A Steered Molecular Dynamics Study of Binding and Translocation Processes in the GABA Transporter

The entire substrate translocation pathway in the human GABA transporter (GAT-1) was explored for the endogenous substrate GABA and the anti-convulsive drug tiagabine. Following a steered molecular dynamics (SMD) approach, in which a harmonic restraining potential is applied to the ligand, dissociation and re-association of ligands were simulated revealing events leading to substrate (GABA) translocation and inhibitor (tiagabine) mechanism of action. We succeeded in turning the transporter from the outward facing occluded to the open-to-out conformation, and also to reorient the transporter to the open-to-in conformation. The simulations are validated by literature data and provide a substrate pathway fingerprint in terms of which, how, and in which sequence specific residues are interacted with. They reveal the essential functional roles of specific residues, e.g. the role of charged residues in the extracellular vestibule including two lysines (K76 (TM1) and K448 (TM10)) and a TM6-triad (D281, E283, and D287) in attracting and relocating substrates towards the secondary/interim substrate-binding site (S2). Likewise, E101 is highlighted as essential for the relocation of the substrate from the primary substrate-binding site (S1) towards the cytoplasm.

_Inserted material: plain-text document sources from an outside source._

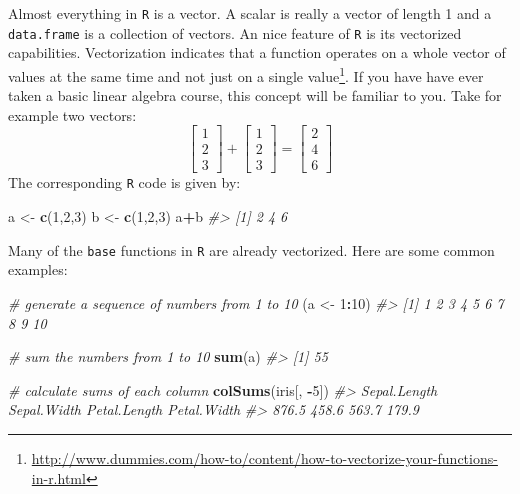 \documentclass[]{book}
\makeatletter
\newenvironment{Shaded}{\begin{snugshade}}{\end{snugshade}}
\newcommand{\KeywordTok}[1]{\textcolor[rgb]{0.13,0.29,0.53}{\textbf{#1}}}
\newcommand{\DecValTok}[1]{\textcolor[rgb]{0.00,0.00,0.81}{#1}}
\newcommand{\StringTok}[1]{\textcolor[rgb]{0.31,0.60,0.02}{#1}}
\newcommand{\CommentTok}[1]{\textcolor[rgb]{0.56,0.35,0.01}{\textit{#1}}}
\newcommand{\OperatorTok}[1]{\textcolor[rgb]{0.81,0.36,0.00}{\textbf{#1}}}
\newcommand{\NormalTok}[1]{#1}
\let\rmarkdownfootnote\footnote%
\def\footnote{\protect\rmarkdownfootnote}
\newenvironment{kframe}{%
\medskip{}
\setlength{\fboxsep}{.8em}
 \def\at@end@of@kframe{}%
 \ifinner\ifhmode%
  \def\at@end@of@kframe{\end{minipage}}%
  \begin{minipage}{\columnwidth}%
 \fi\fi%
 \def\FrameCommand##1{\hskip\@totalleftmargin \hskip-\fboxsep
 \colorbox{shadecolor}{##1}\hskip-\fboxsep
     \hskip-\linewidth \hskip-\@totalleftmargin \hskip\columnwidth}%
 \MakeFramed {\advance\hsize-\width
   \@totalleftmargin\z@ \linewidth\hsize
   \@setminipage}}%
 {\par\unskip\endMakeFramed%
 \at@end@of@kframe}
\renewenvironment{Shaded}{\begin{kframe}}{\end{kframe}}
\theoremstyle{definition}
\theoremstyle{definition}
\theoremstyle{definition}
\theoremstyle{remark}
\makeatother
\begin{document}
Almost everything in \texttt{R} is a vector. A scalar is really a vector
of length 1 and a \texttt{data.frame} is a collection of vectors. An
nice feature of \texttt{R} is its vectorized capabilities. Vectorization
indicates that a function operates on a whole vector of values at the
same time and not just on a single value\footnote{\url{http://www.dummies.com/how-to/content/how-to-vectorize-your-functions-in-r.html}}.
If you have have ever taken a basic linear algebra course, this concept
will be familiar to you. \newline  \vspace{0.1in} Take for example two
vectors: \newline
\vspace{0.1in} \[
\begin{bmatrix} 1 \\ 2 \\ 3 \end{bmatrix} + 
\begin{bmatrix} 1 \\ 2 \\ 3 \end{bmatrix} =
\begin{bmatrix} 2 \\ 4 \\ 6 \end{bmatrix}
\] \newline  \vspace{0.1in} The corresponding \texttt{R} code is given
by:

\begin{Shaded}
\begin{Highlighting}[]
\NormalTok{a <-}\StringTok{ }\KeywordTok{c}\NormalTok{(}\DecValTok{1}\NormalTok{,}\DecValTok{2}\NormalTok{,}\DecValTok{3}\NormalTok{)}
\NormalTok{b <-}\StringTok{ }\KeywordTok{c}\NormalTok{(}\DecValTok{1}\NormalTok{,}\DecValTok{2}\NormalTok{,}\DecValTok{3}\NormalTok{)}
\NormalTok{a}\OperatorTok{+}\NormalTok{b}
\CommentTok{#> [1] 2 4 6}
\end{Highlighting}
\end{Shaded}

Many of the \texttt{base} functions in \texttt{R} are already
vectorized. Here are some common examples:

\begin{Shaded}
\begin{Highlighting}[]

\CommentTok{# generate a sequence of numbers from 1 to 10}
\NormalTok{(a <-}\StringTok{ }\DecValTok{1}\OperatorTok{:}\DecValTok{10}\NormalTok{)}
\CommentTok{#>  [1]  1  2  3  4  5  6  7  8  9 10}

\CommentTok{# sum the numbers from 1 to 10}
\KeywordTok{sum}\NormalTok{(a)}
\CommentTok{#> [1] 55}

\CommentTok{# calculate sums of each column}
\KeywordTok{colSums}\NormalTok{(iris[, }\OperatorTok{-}\DecValTok{5}\NormalTok{])}
\CommentTok{#> Sepal.Length  Sepal.Width Petal.Length  Petal.Width }
\CommentTok{#>        876.5        458.6        563.7        179.9}
\end{Highlighting}
\end{Shaded}
\end{document}
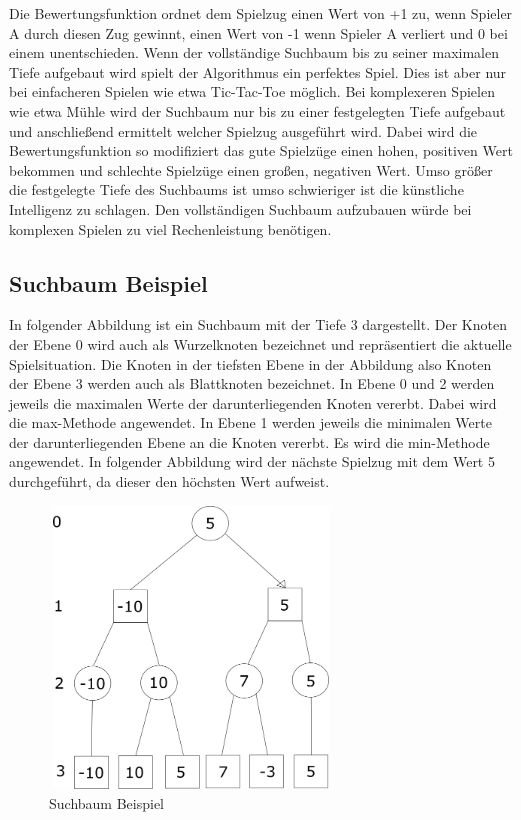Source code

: \documentclass[oneside]{ausarbeitung}
\begin{document}
Die Bewertungsfunktion ordnet dem Spielzug einen Wert von +1 zu, wenn Spieler A durch diesen Zug gewinnt, einen Wert von -1 wenn Spieler A verliert und 0 bei einem unentschieden. Wenn der vollständige Suchbaum bis zu seiner maximalen Tiefe aufgebaut wird spielt der Algorithmus ein perfektes Spiel. Dies ist aber nur bei einfacheren Spielen wie etwa Tic-Tac-Toe möglich. Bei komplexeren Spielen wie etwa Mühle wird der Suchbaum nur bis zu einer festgelegten Tiefe aufgebaut und anschließend ermittelt welcher Spielzug ausgeführt wird. Dabei wird die Bewertungsfunktion so modifiziert das gute Spielzüge einen hohen, positiven Wert bekommen und schlechte Spielzüge einen großen, negativen Wert. Umso größer die festgelegte Tiefe des Suchbaums ist umso schwieriger ist die künstliche Intelligenz zu schlagen. Den vollständigen Suchbaum aufzubauen würde bei komplexen Spielen zu viel Rechenleistung benötigen.

\subsection{Suchbaum Beispiel}

In folgender Abbildung ist ein Suchbaum mit der Tiefe 3 dargestellt. Der Knoten der Ebene 0 wird auch als Wurzelknoten bezeichnet und repräsentiert die aktuelle Spielsituation. Die Knoten in der tiefsten Ebene in der Abbildung also Knoten der Ebene 3 werden auch als Blattknoten bezeichnet. In Ebene 0 und 2 werden jeweils die maximalen Werte der darunterliegenden Knoten vererbt. Dabei wird die max-Methode angewendet. In Ebene 1 werden jeweils die minimalen Werte der darunterliegenden Ebene an die Knoten vererbt. Es wird die min-Methode angewendet. In folgender Abbildung wird der nächste Spielzug mit dem Wert 5 durchgeführt, da dieser den höchsten Wert aufweist.

\begin{figure}[ht]
	\centering
	\includegraphics[width=7.5cm,height=7.5cm]{images/suchbaum.png}
	\caption[Suchbaum Beispiel]{Suchbaum Beispiel}
\end{figure}
\end{document}
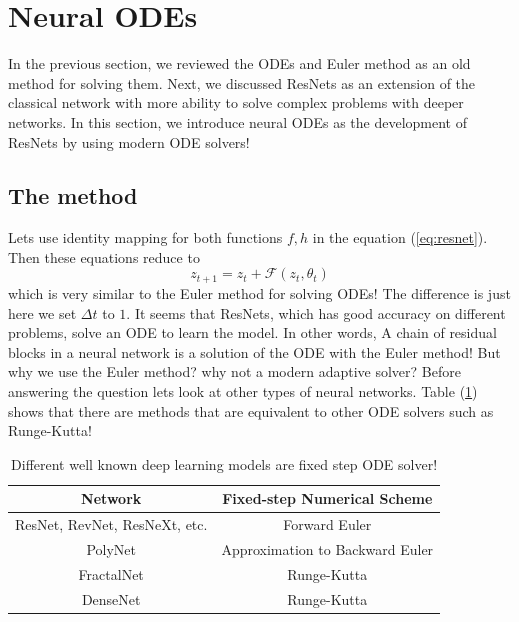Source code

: \documentclass{article}
\newcommand\pef[1]{(\ref{#1})}
\begin{document}
	
	
	
	
	\section{Neural ODEs}
	In the previous section, we reviewed the ODEs and Euler method as an old method for solving them. Next, we discussed ResNets as an extension of the classical network with more ability to solve complex problems with deeper networks. In this section, we introduce neural ODEs as the development of ResNets by using modern ODE solvers! 
	\\
	\subsection{The method}
	Lets use identity mapping for both functions $f,h$ in the equation \pef{eq:resnet}. Then these equations reduce to
	\begin{equation}
	z_{t+1} = z_t + \mathcal{F}(z_t, \theta_t)
	\end{equation}
	which is very similar to the Euler method for solving ODEs! The difference is just here we set $\Delta t$ to $1$. It seems that ResNets, which has good accuracy on different problems, solve an ODE to learn the model. In other words, A chain of residual blocks in a neural network is a solution of the ODE with the Euler method! But why we use the Euler method? why not a modern adaptive solver? Before answering the question lets look at other types of neural networks. Table \pef{tbl:models} shows that there are methods that are equivalent to other ODE solvers such as Runge-Kutta!
	\begin{table}
		\centering
		\begin{tabular*}{.9\linewidth}{@{\extracolsep{\fill} }cc@{}}
			\toprule
			Network                       & Fixed-step Numerical Scheme     \\ \midrule
			ResNet, RevNet, ResNeXt, etc. & Forward Euler                   \\
			PolyNet                       & Approximation to Backward Euler \\
			FractalNet                    & Runge-Kutta                     \\
			DenseNet                      & Runge-Kutta                     \\ \bottomrule
		\end{tabular*}
		\caption{Different well known deep learning models are fixed step ODE solver!}
		\label{tbl:models}
	\end{table}
	\\
	
\end{document}
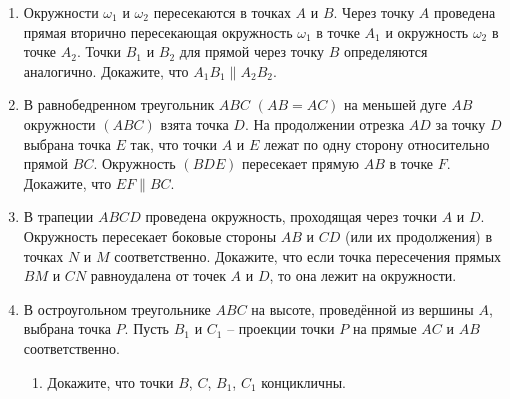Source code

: \begin{enumerate}
    \item {}\label{lem:fuss}{Окружности $\omega_1$ и $\omega_2$ пересекаются в точках $A$ и $B$. Через точку $A$ проведена прямая вторично пересекающая окружность $\omega_1$ в точке $A_1$ и окружность $\omega_2$ в точке $A_2$. Точки $B_1$ и $B_2$ для прямой через точку $B$ определяются аналогично. Докажите, что $A_1B_1 \parallel A_2B_2$.}   
    

    \item В равнобедренном треугольник $ABC$ $(AB=AC)$ на меньшей дуге $AB$ окружности $(ABC)$ взята точка $D$. На продолжении отрезка $AD$ за точку $D$ выбрана точка $E$ так, что точки $A$ и $E$ лежат по одну сторону относительно прямой $BC$. Окружность $(BDE)$ пересекает прямую $AB$ в точке $F$. Докажите, что $EF \parallel BC$.

    

    \item В трапеции $ABCD$ проведена окружность, проходящая через точки $A$ и $D$. Окружность пересекает боковые стороны $AB$ и $CD$ (или их продолжения) в точках $N$ и $M$ соответственно. Докажите, что если точка пересечения прямых $BM$ и $CN$ равноудалена от точек $A$ и $D$, то она лежит на окружности. 

    
    \item В остроугольном треугольнике $ABC$ на высоте, проведённой из вершины $A$, выбрана точка $P$. Пусть $B_1$ и $C_1$ -- проекции точки $P$ на прямые $AC$ и $AB$ соответственно. 
    \begin{enumerate}
        \item Докажите, что точки $B$, $C$, $B_1$, $C_1$ концикличны. \label{lem:projections}
        

\end{enumerate}
\end{enumerate}
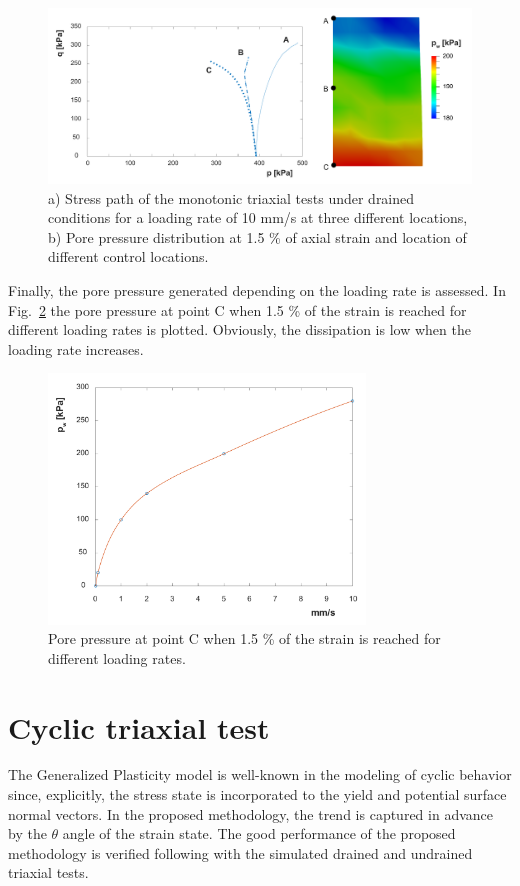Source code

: \documentclass[preprint,12pt,a4paper]{elsarticle}
\begin{document}
\begin{figure}
\centering
\includegraphics[width=1.01\textwidth]{Figs/drained_abc.pdf}
\caption{a) Stress path of the monotonic triaxial tests under drained conditions for a loading rate of 10 mm/s at three different locations, b) Pore pressure distribution at 1.5 \% of axial strain and location of different control locations.}
\label{fig_drained_abc}
\end{figure}

Finally, the pore pressure generated depending on the loading rate is assessed. In Fig.~\ref{fig_pw} the pore pressure at point C when 1.5 \% of the strain is reached for different loading rates is plotted. Obviously, the dissipation is low when the loading rate increases.

\begin{figure}
\centering
\includegraphics[width=0.75\textwidth]{Figs/excess_porepressure.pdf}
\caption{Pore pressure at point C when 1.5 \% of the strain is reached for different loading rates.}
\label{fig_pw}
\end{figure}

\section{Cyclic triaxial test}
\label{sec:4}
The Generalized Plasticity model is well-known in the modeling of cyclic behavior since, explicitly, the stress state is incorporated to the yield and potential surface normal vectors. In the proposed methodology, the trend is captured in advance by the $\theta$ angle of the strain state. The good performance of the proposed methodology is verified following with the simulated drained and undrained triaxial tests.
\end{document}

本研究针对人类γ-氨基丁酸转运蛋白（GAT-1）的完整底物转运通路，围绕其内源性底物γ-氨基丁酸（GABA）与抗惊厥药物替加宾（tiagabine）展开探索。本研究采用定向分子动力学（steered molecular dynamics, SMD）方法，通过对配体施加谐波约束势，模拟了配体的解离与重新结合过程，揭示了与底物（GABA）转运及抑制剂（替加宾）作用机制相关的事件。我们成功将该转运蛋白从外向闭合构象转换为外向开放构象，并将其重定向至内向开放构象。本模拟通过已有文献数据完成验证，并提供了底物转运通路的特征指纹，可明确特异性残基的相互作用对象、作用方式与作用顺序。本研究揭示了特定残基的核心功能作用：例如，细胞外前庭区域的带电残基，包括两个赖氨酸残基（K76，TM1；K448，TM10）以及跨膜6区三联残基（D281、E283与D287），可将底物吸引并转运至次级/临时底物结合位点（S2）。同样，E101残基被证实对底物从初级底物结合位点（S1）向细胞质的转运发挥关键作用。